La Fête du Travail - May 1st

Saturday was La Fête du Travail here in France, or Labor Day as we call it in the US.  And this year I decided I hate it!

First a little information about La Fête du Travail.  In most countries it is celebrated on May 1, though in the US we celebrate our Labor Day on the first Monday of September and in the UK and Ireland (apparently) they celebrate it on the first Monday of May.  I find both of these options to be much more intelligent than what they do here in France, for reasons I will explain in a minute.

Anyway the date of May 1 actually, ironically enough, comes from a strike in Chicago (and the US in general) in 1886 when workers were striking against companies that refused to instate the 8 hour work day.  In Chicago the strikes turned violent and workers were killed and so the date of May 1 was chosen as a day to celebrate workers rights and have a day off of work.

In the US however, we moved Labor Day to the first Monday of September because it works better for school schedules and it also marks the end of the summer and the beginning of the school year.  I don't know why the UK and Ireland celebrate it the first Monday of May, but I'm willing to bet its because they are smarter than, for example, the French.

So why do I think it is better to celebrate the first Monday of May, or September for that matter?  Because this year May 1 fell on a Saturday, which, in typical French fashion, meant that normal 9-5 workers got screwed.  Since May 1 was a Saturday, those of us who work "normal" jobs Monday-Friday did not get a day off for the holiday that is supposed to give us a day to relax and to celebrate the rights of workers.  Very stupid, I know.  In my opinion, we should have either gotten Friday or Monday off because why shouldn't everyone get to enjoy the special workers' holiday?  If it is the first Monday of a month, then this is never a problem.


Of course, us 9-5ers couldn't just get screwed over once, but instead we got screwed over twice.  Since May 1 was a Saturday, that meant all the supermarkets and stores were closed because those workers of course still got their day off for La Fête du Travail.  Which meant that not only did we miss out on a day of rest, but we also missed out on being able to do any necessary shopping over the weekend, since most stores are closed on Sundays in France anyway!  And since its hard to have the time to shop after work because stores close early and people get home late, you had to be really organized since you couldn't use the weekend to shop!

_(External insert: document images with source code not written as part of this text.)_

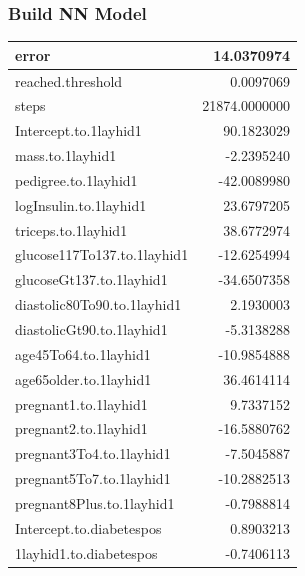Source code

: \documentclass[
]{book}
\newenvironment{Shaded}{\begin{snugshade}}{\end{snugshade}}
\newcommand{\AttributeTok}[1]{\textcolor[rgb]{0.13,0.29,0.53}{#1}}
\newcommand{\CommentTok}[1]{\textcolor[rgb]{0.56,0.35,0.01}{\textit{#1}}}
\newcommand{\DecValTok}[1]{\textcolor[rgb]{0.00,0.00,0.81}{#1}}
\newcommand{\FloatTok}[1]{\textcolor[rgb]{0.00,0.00,0.81}{#1}}
\newcommand{\FunctionTok}[1]{\textcolor[rgb]{0.13,0.29,0.53}{\textbf{#1}}}
\newcommand{\NormalTok}[1]{#1}
\newcommand{\OtherTok}[1]{\textcolor[rgb]{0.56,0.35,0.01}{#1}}
\newcommand{\SpecialCharTok}[1]{\textcolor[rgb]{0.81,0.36,0.00}{\textbf{#1}}}
\newcommand{\StringTok}[1]{\textcolor[rgb]{0.31,0.60,0.02}{#1}}
\begin{document}
\hypertarget{build-nn-model}{%
\subsubsection{Build NN Model}\label{build-nn-model}}

\begin{Shaded}
\end{Shaded}

\begin{tabular}{l|r}
\hline
error & 14.0370974\\
\hline
reached.threshold & 0.0097069\\
\hline
steps & 21874.0000000\\
\hline
Intercept.to.1layhid1 & 90.1823029\\
\hline
mass.to.1layhid1 & -2.2395240\\
\hline
pedigree.to.1layhid1 & -42.0089980\\
\hline
logInsulin.to.1layhid1 & 23.6797205\\
\hline
triceps.to.1layhid1 & 38.6772974\\
\hline
glucose117To137.to.1layhid1 & -12.6254994\\
\hline
glucoseGt137.to.1layhid1 & -34.6507358\\
\hline
diastolic80To90.to.1layhid1 & 2.1930003\\
\hline
diastolicGt90.to.1layhid1 & -5.3138288\\
\hline
age45To64.to.1layhid1 & -10.9854888\\
\hline
age65older.to.1layhid1 & 36.4614114\\
\hline
pregnant1.to.1layhid1 & 9.7337152\\
\hline
pregnant2.to.1layhid1 & -16.5880762\\
\hline
pregnant3To4.to.1layhid1 & -7.5045887\\
\hline
pregnant5To7.to.1layhid1 & -10.2882513\\
\hline
pregnant8Plus.to.1layhid1 & -0.7988814\\
\hline
Intercept.to.diabetespos & 0.8903213\\
\hline
1layhid1.to.diabetespos & -0.7406113\\
\hline
\end{tabular}
\end{document}
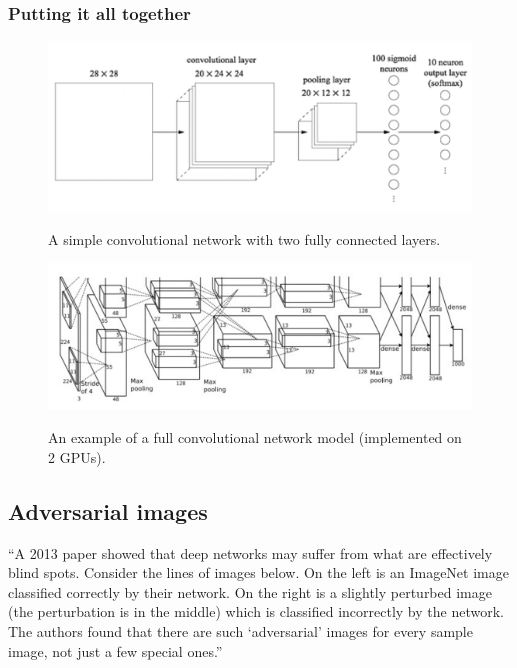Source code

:\documentclass[12pt]{article}
\begin{document}
\subsubsection*{Putting it all together}

\begin{figure}[!ht]
    \includegraphics[scale=0.8]{conv-simple.png}
    \centering

    A simple convolutional network with two fully connected layers.
\end{figure}

\begin{figure}[!ht]
    \includegraphics[scale=0.8]{conv.png}

    \centering
    An example of a full convolutional network model (implemented on 2 GPUs).
\end{figure}

\subsection*{Adversarial images}

``A 2013 paper showed that deep networks may suffer from what are effectively blind spots. Consider the lines of images below. On the left is an ImageNet image classified correctly by their network. On the right is a slightly perturbed image (the perturbation is in the middle) which is classified incorrectly by the network. The authors found that there are such `adversarial' images for every sample image, not just a few special ones.''
\end{document}
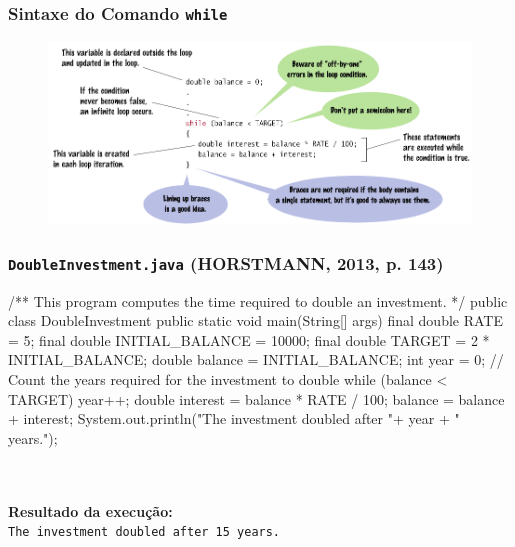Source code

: \documentclass[xcolor={dvipsnames,table},aspectratio=169]{beamer}
\begin{document}
\begin{frame}\frametitle{Sintaxe do Comando \texttt{while}}
\begin{figure}[h]
	\includegraphics[height=0.65\paperheight,center]{pucrs-ep-fprog-unidade_04-lacos-laminas-sintaxe_while.png}
\end{figure}
\end{frame}

\begin{frame}[fragile]\frametitle{\texttt{DoubleInvestment.java} {\tiny (HORSTMANN, 2013, p. 143)}}
{\tiny
\begin{javacode}
/**
   This program computes the time required to double an investment.
*/
public class DoubleInvestment {
   public static void main(String[] args) {
      final double RATE = 5;
      final double INITIAL_BALANCE = 10000;
      final double TARGET = 2 * INITIAL_BALANCE;
      double balance = INITIAL_BALANCE;
      int year = 0;
      // Count the years required for the investment to double
      while (balance < TARGET) {
         year++;
         double interest = balance * RATE / 100;
         balance = balance + interest;
      }
      System.out.println("The investment doubled after "+ year + " years.");
   }
}
\end{javacode}
~\\
~\\
\textbf{Resultado da execução:}\\
\texttt{The investment doubled after 15 years.}
}
\end{frame}
\end{document}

And if that isn't stupid enough...some of the big supermarkets (for example my Auchan), opened exceptionally on Sunday since they were closed on Saturday.  Can you please explain to me how this helped anyone?  So there employees get their Saturday off for May 1, but then have to work on Sunday when the store would normally be closed to make up for it?  Wouldn't it have just been easier on everyone to stick to normal hours and just be open on Saturday and closed on Sunday as usual?

Oh well, this is France and you can't expect a lot of common sense and logical behavior!

1 comment:

  1. From a commercial perspective, the stores lost massive amounts of turnover by being closed on a Saturday. Usually the weekend around the 1 May is supposed to be one of the highest grossing weekends of the year. Because of that, it was necessary for the stores to recover their losses by opening on a Sunday.
    I completely agree with you -- if it were always on a Monday, then the stores wouldn't be closed on Saturday, and they wouldn't be open on Sunday. I'm just not sure how far the French actually think these kinds of things through. They just prefer their occasional "pont", and I suppose that is worth sacrificing their one free day of the year.